* **Data supplied**:
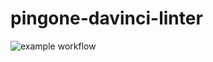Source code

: # pingone-davinci-linter

![example workflow](https://github.com/pingone-davinci/pingone-davinci-linter/actions/workflows/testsx.yml/badge.svg)
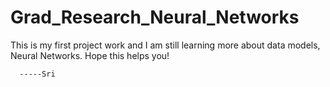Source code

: # Grad_Research_Neural_Networks
This is my first project work and I am still learning more about data models, Neural Networks.
Hope this helps you!

      -----Sri
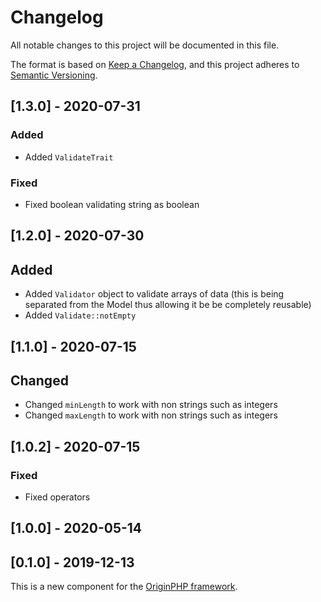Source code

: # Changelog

All notable changes to this project will be documented in this file.

The format is based on [Keep a Changelog](https://keepachangelog.com/en/1.0.0/),
and this project adheres to [Semantic Versioning](https://semver.org/spec/v2.0.0.html).

## [1.3.0] - 2020-07-31

### Added

- Added `ValidateTrait`

### Fixed

- Fixed boolean validating string as boolean

## [1.2.0] - 2020-07-30

## Added

- Added `Validator` object to validate arrays of data (this is being separated from the Model thus allowing it be be completely reusable)
- Added `Validate::notEmpty`

## [1.1.0] - 2020-07-15

## Changed

- Changed `minLength` to work with non strings such as integers
- Changed `maxLength` to work with non strings such as integers

## [1.0.2] - 2020-07-15

### Fixed

- Fixed operators

## [1.0.0] - 2020-05-14

## [0.1.0] - 2019-12-13

This is a new component for the [OriginPHP framework](https://www.originphp.com/).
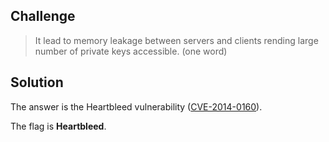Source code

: ## Challenge
> It lead to memory leakage between servers and clients rending large number of private keys accessible. (one word)

## Solution
The answer is the Heartbleed vulnerability ([CVE-2014-0160](https://cve.mitre.org/cgi-bin/cvename.cgi?name=cve-2014-0160)).

The flag is **Heartbleed**.
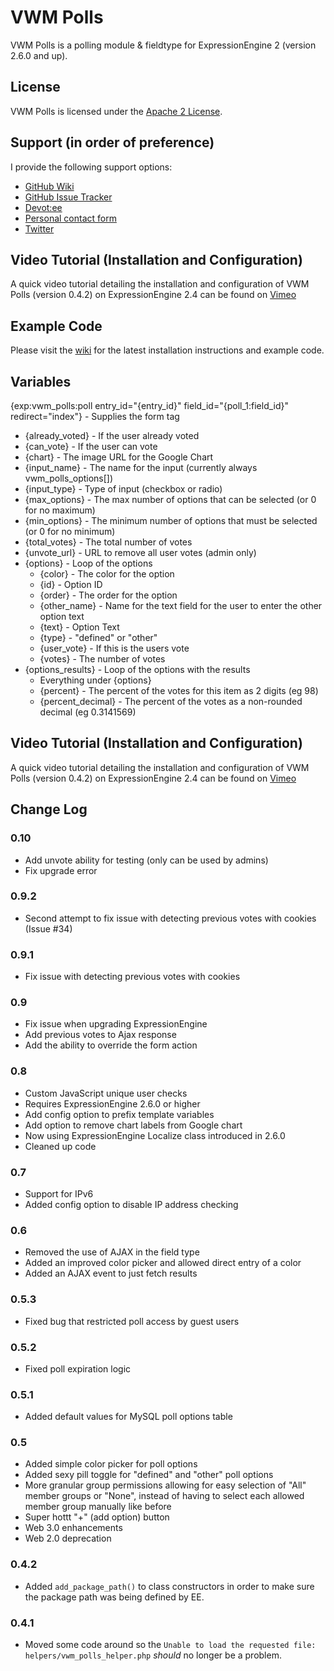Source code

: # VWM Polls

VWM Polls is a polling module & fieldtype for ExpressionEngine 2 (version 2.6.0 and up).

## License

VWM Polls is licensed under the [Apache 2 License](http://www.apache.org/licenses/LICENSE-2.0.html).

## Support (in order of preference)

I provide the following support options:

* [GitHub Wiki](https://github.com/vmichnowicz/vwm_polls/wiki)
* [GitHub Issue Tracker](https://github.com/vmichnowicz/vwm_polls/issues)
* [Devot:ee](http://devot-ee.com/add-ons/vwm-polls)
* [Personal contact form](http://www.vmichnowicz.com/contact)
* [Twitter](http://twitter.com/vmichnowicz)

## Video Tutorial (Installation and Configuration)

A quick video tutorial detailing the installation and configuration of VWM Polls (version 0.4.2) on ExpressionEngine 2.4 can be found on [Vimeo](http://vimeo.com/vmichnowicz/vwm-polls-installation-and-configuration)

## Example Code

Please visit the [wiki](https://github.com/vmichnowicz/vwm_polls/wiki) for the latest installation instructions and example code.

## Variables
{exp:vwm_polls:poll entry_id="{entry_id}" field_id="{poll_1:field_id}" redirect="index"} - Supplies the form tag
* {already_voted} - If the user already voted
* {can_vote} - If the user can vote
* {chart} - The image URL for the Google Chart
* {input_name} - The name for the input (currently always vwm_polls_options[])
* {input_type} - Type of input (checkbox or radio)
* {max_options} - The max number of options that can be selected (or 0 for no maximum)
* {min_options} - The minimum number of options that must be selected (or 0 for no minimum)
* {total_votes} - The total number of votes
* {unvote_url} - URL to remove all user votes (admin only)
* {options} - Loop of the options
	* {color} - The color for the option
	* {id} - Option ID
	* {order} - The order for the option
	* {other_name} - Name for the text field for the user to enter the other option text
	* {text} - Option Text
	* {type} - "defined" or "other"
	* {user_vote} - If this is the users vote
	* {votes} - The number of votes
* {options_results} - Loop of the options with the results
	* Everything under {options}
	* {percent} - The percent of the votes for this item as 2 digits (eg 98)
	* {percent_decimal} - The percent of the votes as a non-rounded decimal (eg 0.3141569)


## Video Tutorial (Installation and Configuration)

A quick video tutorial detailing the installation and configuration of VWM Polls (version 0.4.2) on ExpressionEngine 2.4 can be found on [Vimeo](http://vimeo.com/vmichnowicz/vwm-polls-installation-and-configuration)

## Change Log

### 0.10

* Add unvote ability for testing (only can be used by admins)
* Fix upgrade error

### 0.9.2

* Second attempt to fix issue with detecting previous votes with cookies (Issue #34)

### 0.9.1

* Fix issue with detecting previous votes with cookies

### 0.9

* Fix issue when upgrading ExpressionEngine
* Add previous votes to Ajax response
* Add the ability to override the form action

### 0.8

* Custom JavaScript unique user checks
* Requires ExpressionEngine 2.6.0 or higher
* Add config option to prefix template variables
* Add option to remove chart labels from Google chart
* Now using ExpressionEngine Localize class introduced in 2.6.0
* Cleaned up code

### 0.7

* Support for IPv6
* Added config option to disable IP address checking

### 0.6

* Removed the use of AJAX in the field type
* Added an improved color picker and allowed direct entry of a color
* Added an AJAX event to just fetch results

### 0.5.3

* Fixed bug that restricted poll access by guest users

### 0.5.2

* Fixed poll expiration logic

### 0.5.1

* Added default values for MySQL poll options table

### 0.5

* Added simple color picker for poll options
* Added sexy pill toggle for "defined" and "other" poll options
* More granular group permissions allowing for easy selection of "All" member groups or "None", instead of having to select each allowed member group manually like before
* Super hottt "+" (add option) button
* Web 3.0 enhancements
* Web 2.0 deprecation

### 0.4.2

* Added `add_package_path()` to class constructors in order to make sure the package path was being defined by EE.

### 0.4.1

* Moved some code around so the `Unable to load the requested file: helpers/vwm_polls_helper.php` *should* no longer be a problem.
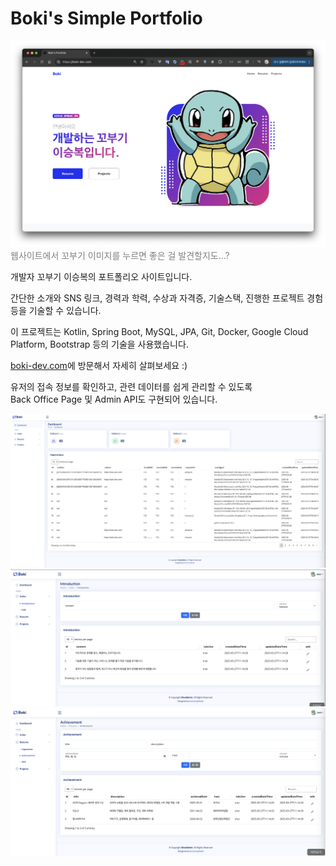 # Boki's Simple Portfolio

![Main Page](imgs/boki-dev-index.png)
<font color="grey">웹사이트에서 꼬부기 이미지를 누르면 좋은 걸 발견할지도...?</font>

개발자 꼬부기 이승복의 포트폴리오 사이트입니다.

간단한 소개와 SNS 링크, 경력과 학력, 수상과 자격증, 기술스택, 진행한 프로젝트 경험 등을 기술할 수 있습니다.

이 프로젝트는 Kotlin, Spring Boot, MySQL, JPA, Git, Docker, Google Cloud Platform, Bootstrap 등의 기술을 사용했습니다.

[boki-dev.com](https://boki-dev.com/)에 방문해서 자세히 살펴보세요 :)

유저의 접속 정보를 확인하고, 관련 데이터를 쉽게 관리할 수 있도록  
Back Office Page 및 Admin API도 구현되어 있습니다.

![Admin Page1](imgs/admin-dashboard.png)
![Admin Page2](imgs/admin-introduction.png)
![Admin Page3](imgs/admin-achivement.png)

* **What you should do**: What lines in the entries above hold "pingone"? Copy every one.

* **Output for this exercise**:
: # pingone-davinci-linter
![example workflow](https://github.com/pingone-davinci/pingone-davinci-linter/actions/workflows/testsx.yml/badge.svg)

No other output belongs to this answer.